| Exercise instructions |
Across the entries below, count the lines that contain the word "machine" and reply with that number only.

| Task material |
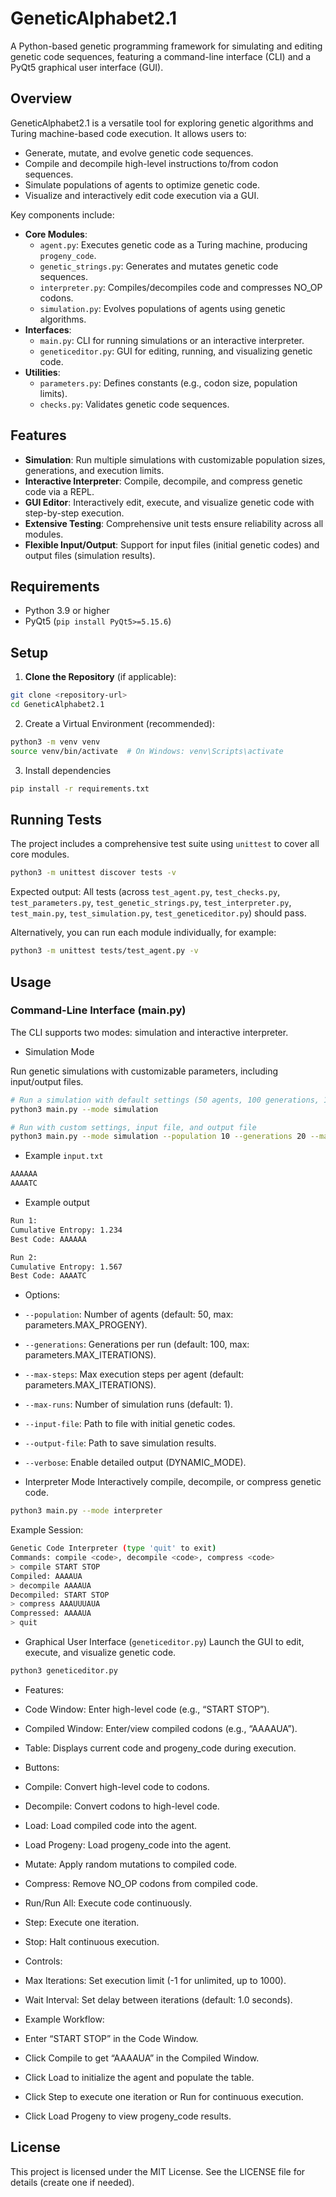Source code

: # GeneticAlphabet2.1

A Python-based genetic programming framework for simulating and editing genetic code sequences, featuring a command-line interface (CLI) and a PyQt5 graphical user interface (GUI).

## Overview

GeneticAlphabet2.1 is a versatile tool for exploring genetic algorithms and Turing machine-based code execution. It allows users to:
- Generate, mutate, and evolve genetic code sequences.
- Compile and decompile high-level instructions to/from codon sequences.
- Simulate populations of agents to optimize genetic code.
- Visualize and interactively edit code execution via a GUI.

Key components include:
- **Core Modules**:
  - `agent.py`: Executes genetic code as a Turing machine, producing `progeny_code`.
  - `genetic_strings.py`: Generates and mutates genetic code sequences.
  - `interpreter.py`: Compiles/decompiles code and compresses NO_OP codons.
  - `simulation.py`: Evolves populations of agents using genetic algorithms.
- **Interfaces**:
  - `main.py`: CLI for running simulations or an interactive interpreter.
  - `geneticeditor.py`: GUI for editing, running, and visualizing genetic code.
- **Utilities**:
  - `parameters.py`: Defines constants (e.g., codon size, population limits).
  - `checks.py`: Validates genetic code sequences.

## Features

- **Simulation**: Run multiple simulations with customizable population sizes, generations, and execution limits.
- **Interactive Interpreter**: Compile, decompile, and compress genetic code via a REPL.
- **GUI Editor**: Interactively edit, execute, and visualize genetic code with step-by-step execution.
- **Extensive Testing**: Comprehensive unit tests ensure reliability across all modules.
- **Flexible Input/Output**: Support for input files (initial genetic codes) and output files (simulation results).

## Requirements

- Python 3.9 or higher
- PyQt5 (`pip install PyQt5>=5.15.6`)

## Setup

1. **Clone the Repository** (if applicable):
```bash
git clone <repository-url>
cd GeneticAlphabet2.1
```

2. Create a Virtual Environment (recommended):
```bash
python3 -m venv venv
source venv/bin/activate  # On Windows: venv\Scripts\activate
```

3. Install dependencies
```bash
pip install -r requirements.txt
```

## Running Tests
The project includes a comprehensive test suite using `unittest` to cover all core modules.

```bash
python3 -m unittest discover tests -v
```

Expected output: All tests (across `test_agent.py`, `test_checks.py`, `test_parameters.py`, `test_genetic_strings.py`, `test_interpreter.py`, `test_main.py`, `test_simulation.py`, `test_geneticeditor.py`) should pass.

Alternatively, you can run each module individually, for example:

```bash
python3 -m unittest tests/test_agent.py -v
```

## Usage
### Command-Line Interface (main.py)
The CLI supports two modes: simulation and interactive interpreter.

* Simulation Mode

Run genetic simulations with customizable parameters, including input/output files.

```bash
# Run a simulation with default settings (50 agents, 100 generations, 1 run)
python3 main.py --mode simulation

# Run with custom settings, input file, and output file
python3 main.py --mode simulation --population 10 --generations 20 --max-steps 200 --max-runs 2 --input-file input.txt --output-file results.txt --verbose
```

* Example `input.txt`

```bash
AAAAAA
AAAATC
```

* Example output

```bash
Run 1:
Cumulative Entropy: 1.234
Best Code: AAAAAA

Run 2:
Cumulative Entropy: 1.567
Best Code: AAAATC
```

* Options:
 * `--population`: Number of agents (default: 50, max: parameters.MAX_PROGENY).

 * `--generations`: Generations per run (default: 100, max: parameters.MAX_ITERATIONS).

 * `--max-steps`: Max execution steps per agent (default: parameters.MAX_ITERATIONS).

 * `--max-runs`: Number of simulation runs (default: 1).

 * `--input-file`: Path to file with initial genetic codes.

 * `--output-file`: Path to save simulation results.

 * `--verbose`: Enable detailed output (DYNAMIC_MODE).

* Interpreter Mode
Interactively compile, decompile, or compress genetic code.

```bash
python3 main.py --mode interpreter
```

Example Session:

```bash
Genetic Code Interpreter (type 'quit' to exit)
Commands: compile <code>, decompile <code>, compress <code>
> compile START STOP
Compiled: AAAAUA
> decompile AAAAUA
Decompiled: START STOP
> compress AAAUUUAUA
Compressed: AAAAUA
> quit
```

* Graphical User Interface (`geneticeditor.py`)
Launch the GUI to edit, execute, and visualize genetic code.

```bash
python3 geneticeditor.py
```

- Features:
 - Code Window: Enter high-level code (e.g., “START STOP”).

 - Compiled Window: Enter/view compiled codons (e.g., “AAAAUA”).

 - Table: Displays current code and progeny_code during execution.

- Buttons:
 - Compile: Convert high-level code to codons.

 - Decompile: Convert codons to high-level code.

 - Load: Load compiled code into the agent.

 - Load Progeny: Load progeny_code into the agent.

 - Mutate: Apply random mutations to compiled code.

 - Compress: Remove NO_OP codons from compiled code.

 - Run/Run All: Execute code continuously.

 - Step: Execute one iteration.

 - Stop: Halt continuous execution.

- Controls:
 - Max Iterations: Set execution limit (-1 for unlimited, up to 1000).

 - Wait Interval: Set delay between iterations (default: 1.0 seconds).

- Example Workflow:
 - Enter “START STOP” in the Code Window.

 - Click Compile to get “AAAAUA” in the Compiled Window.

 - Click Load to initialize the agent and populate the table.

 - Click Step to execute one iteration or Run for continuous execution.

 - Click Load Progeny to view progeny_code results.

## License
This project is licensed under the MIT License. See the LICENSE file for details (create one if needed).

| Task result |
2